=== Section Start ===

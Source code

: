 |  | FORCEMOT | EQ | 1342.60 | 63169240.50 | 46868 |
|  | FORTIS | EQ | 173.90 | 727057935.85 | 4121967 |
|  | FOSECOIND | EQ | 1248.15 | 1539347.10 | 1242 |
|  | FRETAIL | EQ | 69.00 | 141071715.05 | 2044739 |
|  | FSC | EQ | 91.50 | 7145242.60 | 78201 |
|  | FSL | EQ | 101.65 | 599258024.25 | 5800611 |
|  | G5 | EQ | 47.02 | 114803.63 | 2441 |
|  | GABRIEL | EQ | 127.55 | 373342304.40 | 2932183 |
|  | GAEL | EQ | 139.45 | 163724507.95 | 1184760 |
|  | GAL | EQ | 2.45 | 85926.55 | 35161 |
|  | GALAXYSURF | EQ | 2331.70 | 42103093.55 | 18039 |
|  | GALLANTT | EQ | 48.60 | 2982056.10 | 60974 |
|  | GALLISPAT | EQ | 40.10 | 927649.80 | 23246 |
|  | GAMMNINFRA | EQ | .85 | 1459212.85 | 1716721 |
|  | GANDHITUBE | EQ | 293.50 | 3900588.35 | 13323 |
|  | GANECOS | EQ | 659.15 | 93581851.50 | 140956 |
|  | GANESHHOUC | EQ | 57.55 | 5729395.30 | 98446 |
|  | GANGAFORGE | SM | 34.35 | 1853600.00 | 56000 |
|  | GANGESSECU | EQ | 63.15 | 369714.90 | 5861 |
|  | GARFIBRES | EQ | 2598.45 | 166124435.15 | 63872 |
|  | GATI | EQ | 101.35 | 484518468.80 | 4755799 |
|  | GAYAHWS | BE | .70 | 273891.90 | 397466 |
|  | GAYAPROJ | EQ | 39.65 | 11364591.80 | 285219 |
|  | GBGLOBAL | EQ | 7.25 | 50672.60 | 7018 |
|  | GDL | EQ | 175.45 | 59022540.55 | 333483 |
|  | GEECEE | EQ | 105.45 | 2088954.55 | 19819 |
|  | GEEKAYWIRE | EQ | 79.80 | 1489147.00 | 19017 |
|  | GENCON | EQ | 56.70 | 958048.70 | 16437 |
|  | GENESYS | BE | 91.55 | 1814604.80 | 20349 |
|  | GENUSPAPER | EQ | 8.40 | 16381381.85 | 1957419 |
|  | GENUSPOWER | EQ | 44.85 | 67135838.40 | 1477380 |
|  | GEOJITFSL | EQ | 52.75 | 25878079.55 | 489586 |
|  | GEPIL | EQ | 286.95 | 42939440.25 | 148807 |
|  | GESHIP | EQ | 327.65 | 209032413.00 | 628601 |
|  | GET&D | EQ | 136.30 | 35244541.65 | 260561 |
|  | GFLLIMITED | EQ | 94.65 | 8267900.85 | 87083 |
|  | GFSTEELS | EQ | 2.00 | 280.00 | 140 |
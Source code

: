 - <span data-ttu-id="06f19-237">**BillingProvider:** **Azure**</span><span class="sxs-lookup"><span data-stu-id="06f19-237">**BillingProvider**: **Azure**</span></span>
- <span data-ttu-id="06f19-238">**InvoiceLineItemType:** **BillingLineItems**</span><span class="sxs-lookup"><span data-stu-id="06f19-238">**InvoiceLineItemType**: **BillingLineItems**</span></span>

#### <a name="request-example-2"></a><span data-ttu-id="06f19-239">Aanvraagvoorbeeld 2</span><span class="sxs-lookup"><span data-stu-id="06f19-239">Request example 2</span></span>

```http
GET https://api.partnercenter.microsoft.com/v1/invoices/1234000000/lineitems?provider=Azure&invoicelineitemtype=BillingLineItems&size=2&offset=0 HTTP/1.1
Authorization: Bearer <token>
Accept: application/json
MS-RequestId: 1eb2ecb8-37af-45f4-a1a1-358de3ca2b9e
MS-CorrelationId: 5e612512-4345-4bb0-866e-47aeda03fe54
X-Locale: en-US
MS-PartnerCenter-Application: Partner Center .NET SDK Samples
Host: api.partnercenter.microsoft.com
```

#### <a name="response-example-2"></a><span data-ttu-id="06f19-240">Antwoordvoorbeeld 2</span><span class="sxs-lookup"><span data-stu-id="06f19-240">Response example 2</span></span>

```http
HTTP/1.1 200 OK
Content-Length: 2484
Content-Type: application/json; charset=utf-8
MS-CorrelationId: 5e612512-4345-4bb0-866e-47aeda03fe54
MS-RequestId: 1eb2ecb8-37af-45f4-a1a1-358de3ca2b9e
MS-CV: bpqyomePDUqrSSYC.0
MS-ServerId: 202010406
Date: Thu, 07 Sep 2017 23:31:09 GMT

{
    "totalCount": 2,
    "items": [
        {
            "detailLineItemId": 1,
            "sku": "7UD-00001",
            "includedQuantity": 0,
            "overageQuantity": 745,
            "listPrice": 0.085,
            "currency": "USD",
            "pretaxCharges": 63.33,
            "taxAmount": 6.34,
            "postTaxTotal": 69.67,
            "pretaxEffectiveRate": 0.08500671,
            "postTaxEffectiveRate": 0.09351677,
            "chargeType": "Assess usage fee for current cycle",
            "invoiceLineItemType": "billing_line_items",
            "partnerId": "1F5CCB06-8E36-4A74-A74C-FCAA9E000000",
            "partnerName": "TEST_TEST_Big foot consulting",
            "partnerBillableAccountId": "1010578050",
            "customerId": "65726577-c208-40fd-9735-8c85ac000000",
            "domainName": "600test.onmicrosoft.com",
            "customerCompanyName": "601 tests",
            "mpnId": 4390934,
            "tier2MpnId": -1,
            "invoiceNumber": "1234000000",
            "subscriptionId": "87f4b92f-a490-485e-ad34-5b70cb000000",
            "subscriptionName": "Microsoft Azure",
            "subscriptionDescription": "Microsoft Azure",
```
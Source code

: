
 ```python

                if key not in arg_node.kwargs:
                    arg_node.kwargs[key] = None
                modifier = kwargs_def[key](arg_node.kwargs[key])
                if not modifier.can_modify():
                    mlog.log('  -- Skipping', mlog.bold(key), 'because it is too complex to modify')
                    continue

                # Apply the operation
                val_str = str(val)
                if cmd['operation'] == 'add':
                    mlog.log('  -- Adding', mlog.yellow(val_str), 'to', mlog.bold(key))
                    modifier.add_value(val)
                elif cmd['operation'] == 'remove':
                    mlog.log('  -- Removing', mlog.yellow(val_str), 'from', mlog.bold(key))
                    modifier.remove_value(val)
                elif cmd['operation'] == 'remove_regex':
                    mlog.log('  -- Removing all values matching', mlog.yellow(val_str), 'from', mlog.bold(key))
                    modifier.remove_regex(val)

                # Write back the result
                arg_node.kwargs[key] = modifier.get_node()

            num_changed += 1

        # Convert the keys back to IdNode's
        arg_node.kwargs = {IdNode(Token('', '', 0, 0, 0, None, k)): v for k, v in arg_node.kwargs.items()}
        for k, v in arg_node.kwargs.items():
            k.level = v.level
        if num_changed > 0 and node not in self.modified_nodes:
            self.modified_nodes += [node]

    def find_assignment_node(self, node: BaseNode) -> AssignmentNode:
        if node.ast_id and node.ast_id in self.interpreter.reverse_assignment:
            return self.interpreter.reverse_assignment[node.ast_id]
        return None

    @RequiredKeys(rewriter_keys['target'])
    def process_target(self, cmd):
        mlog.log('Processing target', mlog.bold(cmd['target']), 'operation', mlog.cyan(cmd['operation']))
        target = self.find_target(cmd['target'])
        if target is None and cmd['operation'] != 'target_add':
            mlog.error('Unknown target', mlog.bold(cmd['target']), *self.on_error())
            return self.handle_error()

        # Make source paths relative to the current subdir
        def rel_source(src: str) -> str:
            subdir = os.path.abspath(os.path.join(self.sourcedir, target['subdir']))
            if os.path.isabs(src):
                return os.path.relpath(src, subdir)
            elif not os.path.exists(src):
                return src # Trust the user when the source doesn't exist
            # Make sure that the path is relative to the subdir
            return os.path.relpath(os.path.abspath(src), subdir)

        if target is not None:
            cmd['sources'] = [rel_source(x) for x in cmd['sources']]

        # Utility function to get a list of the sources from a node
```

=== Section End ===

=== Assignment ===
Given the records above, return exactly the lines starting at the line containing "85926.55 | 35161 |" and ending at the line containing "1459212.85 | 1716721 |", including both.

=== Your solution ===
|  | GAL | EQ | 2.45 | 85926.55 | 35161 |
|  | GALAXYSURF | EQ | 2331.70 | 42103093.55 | 18039 |
|  | GALLANTT | EQ | 48.60 | 2982056.10 | 60974 |
|  | GALLISPAT | EQ | 40.10 | 927649.80 | 23246 |
|  | GAMMNINFRA | EQ | .85 | 1459212.85 | 1716721 |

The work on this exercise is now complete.